* [YOUR GOAL]: Write out the records below once more, exactly and completely.

* [RECORDS FOR THE TASK]:
┄┄┄┄┄┄┄┄┄┄

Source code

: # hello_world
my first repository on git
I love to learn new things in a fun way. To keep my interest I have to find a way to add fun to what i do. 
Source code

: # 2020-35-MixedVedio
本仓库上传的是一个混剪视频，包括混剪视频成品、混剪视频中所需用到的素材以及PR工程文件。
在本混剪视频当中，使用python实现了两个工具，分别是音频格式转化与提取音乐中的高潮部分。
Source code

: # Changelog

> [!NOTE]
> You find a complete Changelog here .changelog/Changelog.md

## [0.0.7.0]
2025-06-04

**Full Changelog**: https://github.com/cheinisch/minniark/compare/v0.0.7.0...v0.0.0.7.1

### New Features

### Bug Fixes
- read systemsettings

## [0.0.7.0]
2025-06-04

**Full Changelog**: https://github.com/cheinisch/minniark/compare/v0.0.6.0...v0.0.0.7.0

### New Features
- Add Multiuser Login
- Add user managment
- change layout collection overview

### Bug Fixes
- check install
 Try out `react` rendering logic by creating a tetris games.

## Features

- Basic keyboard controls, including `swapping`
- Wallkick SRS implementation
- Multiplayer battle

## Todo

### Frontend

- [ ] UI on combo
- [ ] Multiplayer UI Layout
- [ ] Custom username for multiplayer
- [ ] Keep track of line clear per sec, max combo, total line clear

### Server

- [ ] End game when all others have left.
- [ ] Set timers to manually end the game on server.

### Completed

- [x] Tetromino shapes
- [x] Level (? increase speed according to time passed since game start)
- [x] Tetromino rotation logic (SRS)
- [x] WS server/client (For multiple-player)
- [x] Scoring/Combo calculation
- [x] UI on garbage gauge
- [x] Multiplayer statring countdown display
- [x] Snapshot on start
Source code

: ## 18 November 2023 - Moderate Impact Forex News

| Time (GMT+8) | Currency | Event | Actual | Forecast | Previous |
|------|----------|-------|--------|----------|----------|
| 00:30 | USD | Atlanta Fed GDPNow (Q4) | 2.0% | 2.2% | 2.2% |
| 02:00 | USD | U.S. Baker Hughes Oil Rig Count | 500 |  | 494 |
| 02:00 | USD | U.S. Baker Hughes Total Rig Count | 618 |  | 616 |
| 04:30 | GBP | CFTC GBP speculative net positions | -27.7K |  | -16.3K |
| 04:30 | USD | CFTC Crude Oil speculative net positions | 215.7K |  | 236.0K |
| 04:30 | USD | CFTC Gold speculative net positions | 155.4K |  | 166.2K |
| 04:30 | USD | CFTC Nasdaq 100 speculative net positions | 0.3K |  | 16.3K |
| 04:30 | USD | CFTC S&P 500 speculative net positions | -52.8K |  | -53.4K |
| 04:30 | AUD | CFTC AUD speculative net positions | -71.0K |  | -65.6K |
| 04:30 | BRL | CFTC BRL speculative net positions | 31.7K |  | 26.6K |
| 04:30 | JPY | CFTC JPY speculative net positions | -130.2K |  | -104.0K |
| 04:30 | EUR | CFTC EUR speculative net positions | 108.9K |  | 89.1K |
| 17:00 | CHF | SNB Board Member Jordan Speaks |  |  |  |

┄┄┄┄┄┄┄┄┄┄

* [OUTPUT FOR THIS TASK]:
Source code

: # hello_world
my first repository on git
I love to learn new things in a fun way. To keep my interest I have to find a way to add fun to what i do. 
Source code

: # 2020-35-MixedVedio
本仓库上传的是一个混剪视频，包括混剪视频成品、混剪视频中所需用到的素材以及PR工程文件。
在本混剪视频当中，使用python实现了两个工具，分别是音频格式转化与提取音乐中的高潮部分。
Source code

: # Changelog

> [!NOTE]
> You find a complete Changelog here .changelog/Changelog.md

## [0.0.7.0]
2025-06-04

**Full Changelog**: https://github.com/cheinisch/minniark/compare/v0.0.7.0...v0.0.0.7.1

### New Features

### Bug Fixes
- read systemsettings

## [0.0.7.0]
2025-06-04

**Full Changelog**: https://github.com/cheinisch/minniark/compare/v0.0.6.0...v0.0.0.7.0

### New Features
- Add Multiuser Login
- Add user managment
- change layout collection overview

### Bug Fixes
- check install
 Try out `react` rendering logic by creating a tetris games.

## Features

- Basic keyboard controls, including `swapping`
- Wallkick SRS implementation
- Multiplayer battle

## Todo

### Frontend

- [ ] UI on combo
- [ ] Multiplayer UI Layout
- [ ] Custom username for multiplayer
- [ ] Keep track of line clear per sec, max combo, total line clear

### Server

- [ ] End game when all others have left.
- [ ] Set timers to manually end the game on server.

### Completed

- [x] Tetromino shapes
- [x] Level (? increase speed according to time passed since game start)
- [x] Tetromino rotation logic (SRS)
- [x] WS server/client (For multiple-player)
- [x] Scoring/Combo calculation
- [x] UI on garbage gauge
- [x] Multiplayer statring countdown display
- [x] Snapshot on start
Source code

: ## 18 November 2023 - Moderate Impact Forex News

| Time (GMT+8) | Currency | Event | Actual | Forecast | Previous |
|------|----------|-------|--------|----------|----------|
| 00:30 | USD | Atlanta Fed GDPNow (Q4) | 2.0% | 2.2% | 2.2% |
| 02:00 | USD | U.S. Baker Hughes Oil Rig Count | 500 |  | 494 |
| 02:00 | USD | U.S. Baker Hughes Total Rig Count | 618 |  | 616 |
| 04:30 | GBP | CFTC GBP speculative net positions | -27.7K |  | -16.3K |
| 04:30 | USD | CFTC Crude Oil speculative net positions | 215.7K |  | 236.0K |
| 04:30 | USD | CFTC Gold speculative net positions | 155.4K |  | 166.2K |
| 04:30 | USD | CFTC Nasdaq 100 speculative net positions | 0.3K |  | 16.3K |
| 04:30 | USD | CFTC S&P 500 speculative net positions | -52.8K |  | -53.4K |
| 04:30 | AUD | CFTC AUD speculative net positions | -71.0K |  | -65.6K |
| 04:30 | BRL | CFTC BRL speculative net positions | 31.7K |  | 26.6K |
| 04:30 | JPY | CFTC JPY speculative net positions | -130.2K |  | -104.0K |
| 04:30 | EUR | CFTC EUR speculative net positions | 108.9K |  | 89.1K |
| 17:00 | CHF | SNB Board Member Jordan Speaks |  |  |  |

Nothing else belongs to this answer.